The Biman story gets more interesting

11 days and 10 posts after I complained about it, the Biman story makes it to the pages of the Daily Star. One lone sentence focuses on the Voluntary Retirement Scheme (VRS) for which 300 crore takas (43m USD) have been asked, and provided by the World Bank.

Well, that explains why tax-payers really don't need to be informed of such developments, doesn't it? As Iqbal Quadir says in th video right below, the WB really is an institution of, by and for the goverments! More specifically their bureaucracies.
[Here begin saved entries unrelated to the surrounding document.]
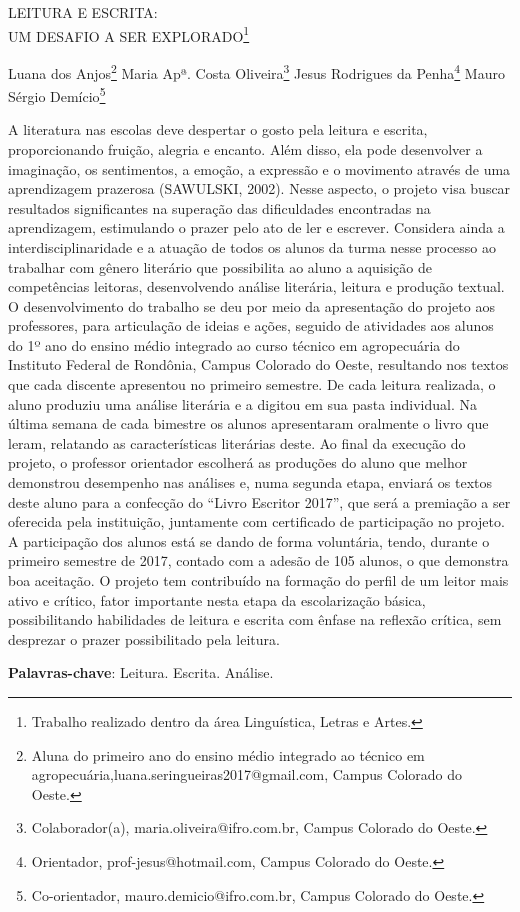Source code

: \documentclass[article,12pt,onesidea,4paper,english,brazil]{abntex2}
\begin{document}
	
	
	\frenchspacing 
	
	\begin{center}
		\LARGE LEITURA E ESCRITA:\\UM DESAFIO A SER EXPLORADO\footnote{Trabalho realizado dentro da área Linguística, Letras e Artes.}
		
		\normalsize
	Luana dos Anjos\footnote{Aluna do primeiro ano do ensino médio integrado ao técnico em agropecuária,luana.seringueiras2017@gmail.com, Campus Colorado do Oeste.} 
	Maria Apª. Costa Oliveira\footnote{Colaborador(a), maria.oliveira@ifro.com.br, Campus Colorado do Oeste.} 
	Jesus Rodrigues da Penha\footnote{Orientador, prof-jesus@hotmail.com, Campus Colorado do Oeste.} 
	Mauro Sérgio Demício\footnote{Co-orientador, mauro.demicio@ifro.com.br, Campus Colorado do Oeste.} 
	\end{center}
	
	\noindent A literatura nas escolas deve despertar o gosto pela leitura e escrita, proporcionando
	fruição, alegria e encanto. Além disso, ela pode desenvolver a imaginação, os
	sentimentos, a emoção, a expressão e o movimento através de uma aprendizagem
	prazerosa (SAWULSKI, 2002). Nesse aspecto, o projeto visa buscar resultados
	significantes na superação das dificuldades encontradas na aprendizagem,
	estimulando o prazer pelo ato de ler e escrever. Considera ainda a
	interdisciplinaridade e a atuação de todos os alunos da turma nesse processo ao
	trabalhar com gênero literário que possibilita ao aluno a aquisição de competências
	leitoras, desenvolvendo análise literária, leitura e produção textual. O
	desenvolvimento do trabalho se deu por meio da apresentação do projeto aos
	professores, para articulação de ideias e ações, seguido de atividades aos alunos do
	1º ano do ensino médio integrado ao curso técnico em agropecuária do Instituto
	Federal de Rondônia, Campus Colorado do Oeste, resultando nos textos que cada
	discente apresentou no primeiro semestre. De cada leitura realizada, o aluno
	produziu uma análise literária e a digitou em sua pasta individual. Na última semana
	de cada bimestre os alunos apresentaram oralmente o livro que leram, relatando as
	características literárias deste. Ao final da execução do projeto, o professor
	orientador escolherá as produções do aluno que melhor demonstrou desempenho
	nas análises e, numa segunda etapa, enviará os textos deste aluno para a
	confecção do “Livro Escritor 2017”, que será a premiação a ser oferecida pela
	instituição, juntamente com certificado de participação no projeto. A participação dos
	alunos está se dando de forma voluntária, tendo, durante o primeiro semestre de
	2017, contado com a adesão de 105 alunos, o que demonstra boa aceitação. O
	projeto tem contribuído na formação do perfil de um leitor mais ativo e crítico, fator
	importante nesta etapa da escolarização básica, possibilitando habilidades de leitura
	e escrita com ênfase na reflexão crítica, sem desprezar o prazer possibilitado pela
	leitura.
	
	\vspace{\onelineskip}
	
	\noindent
	\textbf{Palavras-chave}: Leitura. Escrita. Análise.
	
\end{document}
One can only imagine the backroom negotiations that went on, the give and take on different issues important to each of the different parties. I wonder if anyone raised any questions as to what alernative uses (ie. the opportunity cost of the VRS) the $43m could have been used for? I'd like to doubt it, but then I wasn't there was I?

Prothom Alo has a slightly better report. It highlights the fact that since 1997, BPC has not given Biman 25% discounted fuel. Which is all well and good, subsidies are not the best stimulant for achieving efficiency. But here's the intruiging part: BPC sells Biman jet fuel at 65 cents/litre. The price on the world market is 35 cents/litre. From the DS report, it seems that BPC was the monopoly supplier to Biman (can anyone confirm?) If that is indeed the case, all we've done these last 10 years, in essence, was to re-distribute income from Biman to BPC! Suddenly, the arrears being owed to BPC by Biman seem less as inefficiency and more as political resistance between bureaucracies.

If the Prothom Alo story seems more detailed, I suspect that it's in no small part due to the man whose name is in the byline. Or is there a new Tipu Sultan in Prothom Alo?

1 comment:

Anonymous said...

BPC is the sole provider of jetfuel in Bangladesh. There price is so high that even foreign airlines avoid Bangladesh in case of emergency landing.